To do so, they will use lab-grown brain cells genetically altered to respond to certain types of light. This technique, called optogenetics, allows researchers to control how nerve cells communicate. When the light pattern changes, the neural activity changes.
The researchers hope to observe that the living neural network adapts over time to the light patterns and therefore have the ability to store and retrieve sensory information, just as human neuronal networks do.
Large-scale applications of small-scale findings
Uncovering the fundamental mechanisms responsible for the brain’s learning processes can potentially yield insights into how humans learn—and make an everyday difference in people’s lives.
Such insights may advance the development of certain artificial devices that can substitute for certain motor, sensory or cognitive abilities, particularly prosthetics that respond to feedback from the user and the environment. People with Parkinson’s disease and epilepsy have already benefited from these types of devices. __ http://medicalxpress.com/news/2014-05-artificial-brains.html
Here at the Al Fin Institute for Advanced Cognitive Studies, we feel that the development of brain prostheses is an important intermediate step to the devising of a more advanced human brain. The human brain is the only working prototype for mid-level general intelligence in the known universe. It makes sense to understand the human brain and learn how it can be made more powerful, before trying to build a general machine intelligence in entirety.
The EU is taking a grandiose approach to understanding the complete human brain in a relatively short time. Duke University researchers are taking a more incremental approach over a longer-term, which seems a more realistic path.
We will need to try all feasible approaches to solve this most significant puzzle.
Cryonics: Freezing the Human Brain — Will this technology play a role in saving the human brain, as we know it? Perhaps.
Given the rate of human population dysgenics, it is not certain that humans will be able to support the ambitious scientific and technological research programs that currently exist.
Take a look at the scientific output of Africa and the Muslim world. This is where most human procreation is taking place, and where Europe is likely to draw most of its immigrants. The average IQ in SubSaharan Africa is roughly 75, and the average IQ of the diverse populations of the Muslim world is barely above 80. Not a good foundation upon which to build a future scientific and technological wonderland.
It would seem that the focus of future scientific research might shift away from Europe and toward India and China — at least partially. But the science establishments of both India and China leave much to be desired in terms of transparency, reproducibility, freedom from corruption, and ability to produce innovative output.
Which leaves the possibility of alien invasion and the takeover of the Earth system by alien brains — whether biological, machine, or of an other, currently unknown nature. While this possibility seems unlikely, you may want to ask yourself: When confronted with the possibility of an alien takeover, would you rather have human societies represented by smart human brains, dumb human brains (as at present), dumber human brains (a dysgenic Idiocracy), terrestrial machine brains, or any combination of the above?

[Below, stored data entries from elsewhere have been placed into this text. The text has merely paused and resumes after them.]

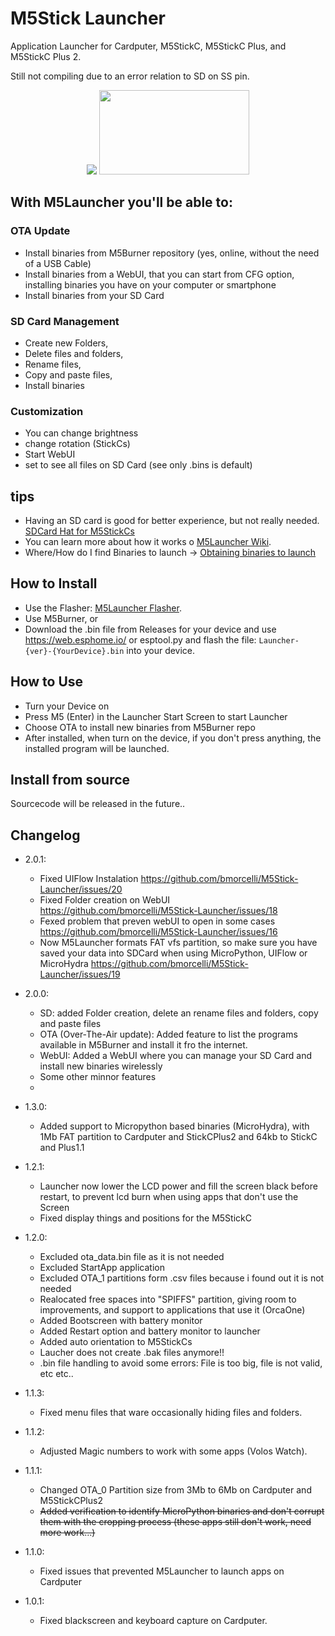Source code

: # M5Stick Launcher
Application Launcher for Cardputer, M5StickC, M5StickC Plus, and M5StickC Plus 2.

Still not compiling due to an error relation to SD on SS pin.


<p align="center" width="100%">
    <img src="https://github.com/bmorcelli/M5Stick-Launcher/blob/main/M5Launcher.png?raw=true">  <img src="https://github.com/bmorcelli/M5Stick-Launcher/blob/main/New Launcher.jpg?raw=true" width="240" height="135"> 
</p>

## With M5Launcher you'll be able to:
### OTA Update
- Install binaries from M5Burner repository (yes, online, without the need of a USB Cable)
- Install binaries from a WebUI, that you can start from CFG option, installing binaries you have on your computer or smartphone
- Install binaries from your SD Card

### SD Card Management
- Create new Folders,
- Delete files and folders,
- Rename files,
- Copy and paste files,
- Install binaries

### Customization
- You can change brightness
- change rotation (StickCs)
- Start WebUI
- set to see all files on SD Card (see only .bins is default)

## tips
* Having an SD card is good for better experience, but not really needed. [SDCard Hat for M5StickCs](https://www.thingiverse.com/thing:6459069) 
* You can learn more about how it works o [M5Launcher Wiki](https://github.com/bmorcelli/M5Stick-Launcher/wiki/Explaining-the-project).
* Where/How do I find Binaries to launch -> [Obtaining binaries to launch](https://github.com/bmorcelli/M5Stick-Launcher/wiki/Obtaining-binaries-to-launch)

## How to Install
* Use the Flasher: [M5Launcher Flasher](https://bmorcelli.github.io/M5Stick-Launcher/flash0.html).
* Use M5Burner, or
* Download the .bin file from Releases for your device and use https://web.esphome.io/ or esptool.py and flash the file: `Launcher-{ver}-{YourDevice}.bin` into your device.

## How to Use
* Turn your Device on
* Press M5 (Enter) in the Launcher Start Screen to start Launcher
* Choose OTA to install new binaries from M5Burner repo
* After installed, when turn on the device, if you don't press anything, the installed program will be launched.

## Install from source
Sourcecode will be released in the future..

## Changelog
* 2.0.1:
     * Fixed UIFlow Instalation https://github.com/bmorcelli/M5Stick-Launcher/issues/20
     * Fixed Folder creation on WebUI https://github.com/bmorcelli/M5Stick-Launcher/issues/18
     * Fexed problem that preven webUI to open in some cases https://github.com/bmorcelli/M5Stick-Launcher/issues/16
     * Now M5Launcher formats FAT vfs partition, so make sure you have saved your data into SDCard when using MicroPython, UIFlow or MicroHydra https://github.com/bmorcelli/M5Stick-Launcher/issues/19
* 2.0.0:
     * SD: added Folder creation, delete an rename files and folders, copy and paste files
     * OTA (Over-The-Air update): Added feature to list the programs available in M5Burner and install it fro the internet.
     * WebUI: Added a WebUI where you can manage your SD Card and install new binaries wirelessly
     * Some other minnor features
     * 
* 1.3.0:
     * Added support to Micropython based binaries (MicroHydra), with 1Mb FAT partition to Cardputer and StickCPlus2 and 64kb to StickC and Plus1.1
* 1.2.1:
     * Launcher now lower the LCD power and fill the screen black before restart, to prevent lcd burn when using apps that don't use the Screen
     * Fixed display things and positions for the M5StickC
* 1.2.0:
     * Excluded ota_data.bin file as it is not needed
     * Excluded StartApp application
     * Excluded OTA_1 partitions form .csv files because i found out it is not needed
     * Realocated free spaces into "SPIFFS" partition, giving room to improvements, and support to applications that use it (OrcaOne)
     * Added Bootscreen with battery monitor
     * Added Restart option and battery monitor to launcher
     * Added auto orientation to M5StickCs
     * Laucher does not create .bak files anymore!!
     * .bin file handling to avoid some errors: File is too big, file is not valid, etc etc..
     
* 1.1.3:
     * Fixed menu files that ware occasionally hiding files and folders.
* 1.1.2:
     * Adjusted Magic numbers to work with some apps (Volos Watch).
* 1.1.1: 
     * Changed OTA_0 Partition size from 3Mb to 6Mb on Cardputer and M5StickCPlus2
     * ~~Added verification to identify MicroPython binaries and don't corrupt them with the cropping process (these apps still don't work, need more work...)~~
* 1.1.0:
     * Fixed issues that prevented M5Launcher to launch apps on Cardputer
* 1.0.1:
     * Fixed blackscreen and keyboard capture on Cardputer.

In the absence of an alien invasion and takeover, but in the likelihood of an accelerating dysgenic decline leading to a dominant Idiocracy, it may be that cryonically frozen human brains will be the only semi-smart human brains remaining to our descendants.
When seen in that light, perhaps your more intelligent progeny should begin setting aside funds in order to have the future option of brain freezing — or vitrification. While it will probably prove to be a waste of money, it may help support future research into brain preservation and resilience. That would not be a total waste.
Too bad we didn’t have the technology available when Einstein died?